Segment margin in CCFDA moved up nicely from 22% to 26%, as we see the operating leverage that we had expected from the acquisitions we made in this area. And finally, compliance and insight services had another strong quarter, We already saw that there was an 11% growth. Of reported inorganic. And with the margin, remains around 50%. Then, you know, in the subtotal, you can see that total for these 3 segments has a blended margin that remained very stable around 39%. So what follows after that 39% are 2 final items bridging us to the published adjusted EBITDA. So those 2 bridging items are, on the 1 hand, the bonus pool, which was up 24% versus prior year. In line with profit growth. And secondly, the corporate costs or the holding costs, which are up 19% as mentioned before, that is a consequence of our incremental public company cost and investments.

I am going to skip the next 3 charts that portray the management p and l, the management cash flow statements, and the net debt position because we already covered most of the key points in the highlights I just reviewed. But I really want everybody to know that our deck contains these charts, as well as a set of other charts and tables in the financial appendix. This gets me to the guidance statement. Consistent with practice at NASDAQ, we have made our guidance slightly more specific than what we were used to doing. what is not changed is that in general, PPHC expects to continue growing its revenues at an average organic rate of approximately 5%. And this will be supplemented by acquisitions. Now if there is no further acquisitions for 2026, we would anticipate reported revenue to come in the range between $205 million and $209 million.

Then go to profit. In general, we continue to aim for an adjusted EBITDA margin around 25%. However, as communicated before and taking into account the dynamics of our changing business mix, in 2026, we will come out below that target number. Also as we experience the impact from assuming US public company cost and certain technology investments. And therefore, we anticipate our adjusted EBITDA to come in at a range between $46 million and $48 million reflecting an adjusted margin between 22%-23%. And not written here, I would like to end by saying that we also expect strong free cash flow conversion in the balance of the year which is typically weighted towards the second half of the year.

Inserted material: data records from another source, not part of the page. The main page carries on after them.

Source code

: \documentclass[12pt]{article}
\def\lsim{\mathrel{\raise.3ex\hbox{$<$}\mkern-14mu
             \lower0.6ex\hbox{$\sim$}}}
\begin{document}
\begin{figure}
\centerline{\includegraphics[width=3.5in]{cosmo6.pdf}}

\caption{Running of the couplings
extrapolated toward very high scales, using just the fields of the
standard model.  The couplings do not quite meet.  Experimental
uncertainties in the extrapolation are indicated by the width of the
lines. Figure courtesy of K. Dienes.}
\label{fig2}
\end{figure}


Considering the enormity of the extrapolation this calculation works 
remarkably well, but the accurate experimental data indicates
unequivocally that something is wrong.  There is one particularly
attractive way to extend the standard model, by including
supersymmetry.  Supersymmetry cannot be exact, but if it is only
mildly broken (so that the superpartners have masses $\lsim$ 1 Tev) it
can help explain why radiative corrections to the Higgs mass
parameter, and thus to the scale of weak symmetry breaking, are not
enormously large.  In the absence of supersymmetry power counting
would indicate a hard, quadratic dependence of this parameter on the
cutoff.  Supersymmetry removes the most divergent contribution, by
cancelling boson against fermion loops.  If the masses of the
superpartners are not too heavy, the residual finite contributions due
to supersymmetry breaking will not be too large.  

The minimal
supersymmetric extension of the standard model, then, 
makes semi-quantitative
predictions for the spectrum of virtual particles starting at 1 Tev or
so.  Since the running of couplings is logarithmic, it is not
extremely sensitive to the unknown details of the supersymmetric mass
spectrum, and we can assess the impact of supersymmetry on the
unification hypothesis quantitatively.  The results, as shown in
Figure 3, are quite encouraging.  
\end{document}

Thomas Edward Gensemer: With that, I will hand it over to Thomas. Thanks, Roel. I will keep my comments focused on a handful of things that are significantly new or notable this quarter rather than retrace the platform story we covered in great detail last time. As we have said before with this same slide setup, our growth strategy is fundamentally talent focused. recruiting top-level talent. And we have had a strong start to the year by all measures. Just a quick recap of some of the news from the reporting quarter. 7 letter, our leading public affairs brand expanded in Los Angeles. Bringing in a specialty media practice. We are also expanding their fast growing space in defense practice with some high impact talent there too.

Also out in the– out west in Sacramento are firms KP and LP have just celebrated their 30th and 20th anniversaries, respectively. As standout leaders in that, the largest state market. Both have built strength and long term succession plans into their leadership teams since joining us. TSG recently named Alden Mitchell, previously of Stanford and Uber, as its new president. That practice continues to thrive amid rapid change across college, professional, and international sports. We also just announced new leadership at Forbes Tate Partners. 1 of our founding firms, now officially FTP. With fresh leadership across both the lobbying and public affairs practices there. This is a planned generational succession at 1 of Washington’s largest lobbying firms.

And it is exactly the kind of institutional continuity our model is designed to produce. Our growth strategy involves 3 more drivers. Expanding service lines, capturing additional client wallet, and executing on an accretive M&A agenda. A great example of collaboration from the quarter the launch of investor services offerings from Concordant. Which brings together TPHC’s full depth of experience to deal teams, private equity, family offices, and corporates. Facing growing policy and regulatory risk to their investments. it is a focused, repeatable product that aims to capture a different budget and is backed by the unique collection of expertise across our platform. You can learn more about it at the Concordant Advisory website. Additionally, the growth of our issue based practice groups and the simple but effective client referral incentives we offer are all tools to drive this collaboration.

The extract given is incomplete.